SpaceX rocket disintegration lights the sky of Seattle
On the night between March 25 and 26, 2021, the citizens of Seattle and the state of Washington looked at the sky with wonder at what seemed to be a meteor shower.
Just saw an amazing meteor over Seattle. Anybody else see it? pic.twitter.com/F6bZXqcaQW— Cameron Stokes (@clstokes) March 26, 2021
After receiving many calls from enthusiastic onlookers, the National Weather Service of Seattle explained that the phenomenon was most likely due to the reentry of the upper stage of a SpaceX Falcon 9 rocket.

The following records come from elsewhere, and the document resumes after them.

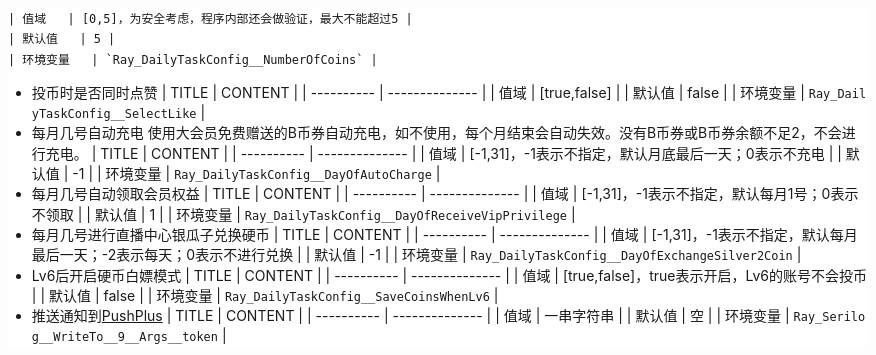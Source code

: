    | 值域   | [0,5]，为安全考虑，程序内部还会做验证，最大不能超过5 |
    | 默认值   | 5 |
    | 环境变量   | `Ray_DailyTaskConfig__NumberOfCoins` |
  - 投币时是否同时点赞
    |   TITLE   | CONTENT   |
    | ---------- | -------------- |
    | 值域   | [true,false] |
    | 默认值   | false |
    | 环境变量   | `Ray_DailyTaskConfig__SelectLike` |
  - 每月几号自动充电
    使用大会员免费赠送的B币券自动充电，如不使用，每个月结束会自动失效。没有B币券或B币券余额不足2，不会进行充电。
    |   TITLE   | CONTENT   |
    | ---------- | -------------- |
    | 值域   | [-1,31]，-1表示不指定，默认月底最后一天；0表示不充电 |
    | 默认值   | -1 |
    | 环境变量   | `Ray_DailyTaskConfig__DayOfAutoCharge` |
  - 每月几号自动领取会员权益
    |   TITLE   | CONTENT   |
    | ---------- | -------------- |
    | 值域   | [-1,31]，-1表示不指定，默认每月1号；0表示不领取 |
    | 默认值   | 1 |
    | 环境变量   | `Ray_DailyTaskConfig__DayOfReceiveVipPrivilege` |
  - 每月几号进行直播中心银瓜子兑换硬币
    |   TITLE   | CONTENT   |
    | ---------- | -------------- |
    | 值域   | [-1,31]，-1表示不指定，默认每月最后一天；-2表示每天；0表示不进行兑换 |
    | 默认值   | -1 |
    | 环境变量   | `Ray_DailyTaskConfig__DayOfExchangeSilver2Coin` |
  - Lv6后开启硬币白嫖模式
    |   TITLE   | CONTENT   |
    | ---------- | -------------- |
    | 值域   | [true,false]，true表示开启，Lv6的账号不会投币 |
    | 默认值   | false |
    | 环境变量   | `Ray_DailyTaskConfig__SaveCoinsWhenLv6` |
  - 推送通知到[PushPlus](http://www.pushplus.plus/)
    |   TITLE   | CONTENT   |
    | ---------- | -------------- |
    | 值域   | 一串字符串 |
    | 默认值   | 空 |
    | 环境变量   | `Ray_Serilog__WriteTo__9__Args__token` |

While we await further confirmation on the details, here's the unofficial information we have so far. The widely reported bright objects in the sky were the debris from a Falcon 9 rocket 2nd stage that did not successfully have a deorbit burn.— NWS Seattle (@NWSSeattle) March 26, 2021
The rocket was launched on March 4, 2021, to deploy 60 Starlink satellites. Usually, SpaceX's rocket stages are controlled to crash over the Pacific Ocean. However, due to an unspecified malfunction, the engine of the rocket stage could not be ignited again and has been orbiting the Earth since then. The Weather Service reassured local inhabitants, saying that most debris should burn up and not reach the ground.
The Starlink internet constellation is going to consist of almost 1,500 satellites. Its goal is to provide access to high-speed Internet anywhere in the world. The first test batch was put into orbit in early 2018. Since the beginning of 2020 SpaceX has been launching 1 or 2 batches, 60 satellites each, every month on average.